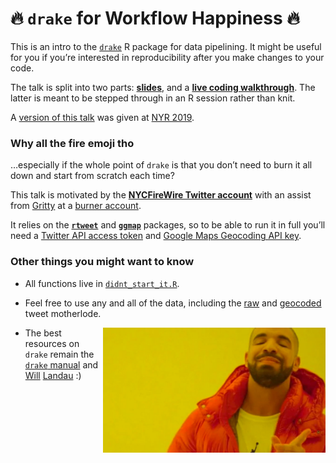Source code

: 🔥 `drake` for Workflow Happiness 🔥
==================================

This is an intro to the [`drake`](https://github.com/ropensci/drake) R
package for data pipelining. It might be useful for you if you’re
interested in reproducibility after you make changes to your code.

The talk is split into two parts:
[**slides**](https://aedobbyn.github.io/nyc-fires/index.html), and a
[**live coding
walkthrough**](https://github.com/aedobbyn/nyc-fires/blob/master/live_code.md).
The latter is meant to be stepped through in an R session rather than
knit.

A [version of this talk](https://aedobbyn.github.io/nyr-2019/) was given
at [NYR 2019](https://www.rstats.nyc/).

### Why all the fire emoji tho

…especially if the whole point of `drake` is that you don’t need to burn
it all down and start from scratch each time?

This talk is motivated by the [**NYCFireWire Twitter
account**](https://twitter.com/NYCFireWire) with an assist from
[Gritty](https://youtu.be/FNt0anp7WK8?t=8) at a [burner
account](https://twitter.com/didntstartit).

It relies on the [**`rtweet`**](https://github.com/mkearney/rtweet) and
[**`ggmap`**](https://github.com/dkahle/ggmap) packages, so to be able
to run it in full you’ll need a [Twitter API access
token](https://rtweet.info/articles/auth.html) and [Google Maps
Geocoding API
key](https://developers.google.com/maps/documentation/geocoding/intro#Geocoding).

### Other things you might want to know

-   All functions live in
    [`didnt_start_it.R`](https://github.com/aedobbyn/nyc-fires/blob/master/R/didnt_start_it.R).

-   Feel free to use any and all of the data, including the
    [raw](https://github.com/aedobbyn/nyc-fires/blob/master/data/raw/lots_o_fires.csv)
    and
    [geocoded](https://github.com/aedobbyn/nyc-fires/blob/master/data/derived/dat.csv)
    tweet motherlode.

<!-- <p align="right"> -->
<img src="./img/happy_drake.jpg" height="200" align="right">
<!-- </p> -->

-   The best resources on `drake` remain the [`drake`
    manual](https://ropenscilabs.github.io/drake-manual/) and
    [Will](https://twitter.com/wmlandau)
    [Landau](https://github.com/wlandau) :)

+ + + + + + +

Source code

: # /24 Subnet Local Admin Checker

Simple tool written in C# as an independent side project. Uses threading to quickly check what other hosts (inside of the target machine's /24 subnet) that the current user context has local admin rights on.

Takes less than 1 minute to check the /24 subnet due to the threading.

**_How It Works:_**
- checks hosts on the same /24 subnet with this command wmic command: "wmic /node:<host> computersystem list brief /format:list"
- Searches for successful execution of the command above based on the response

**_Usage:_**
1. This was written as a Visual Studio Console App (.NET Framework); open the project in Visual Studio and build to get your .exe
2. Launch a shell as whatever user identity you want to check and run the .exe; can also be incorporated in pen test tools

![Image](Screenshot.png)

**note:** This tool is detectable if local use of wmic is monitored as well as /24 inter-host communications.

+ + + + + + +

WHAT IS NEEDED:
From the entries above, write out only the lines starting at the line that holds "Geocoding API" and ending at the line that holds "The best resources", keeping both and matching them exactly.

REPLY:
Geocoding API
key](https://developers.google.com/maps/documentation/geocoding/intro#Geocoding).

### Other things you might want to know

-   All functions live in
    [`didnt_start_it.R`](https://github.com/aedobbyn/nyc-fires/blob/master/R/didnt_start_it.R).

-   Feel free to use any and all of the data, including the
    [raw](https://github.com/aedobbyn/nyc-fires/blob/master/data/raw/lots_o_fires.csv)
    and
    [geocoded](https://github.com/aedobbyn/nyc-fires/blob/master/data/derived/dat.csv)
    tweet motherlode.

<!-- <p align="right"> -->
<img src="./img/happy_drake.jpg" height="200" align="right">
<!-- </p> -->

-   The best resources on `drake` remain the [`drake`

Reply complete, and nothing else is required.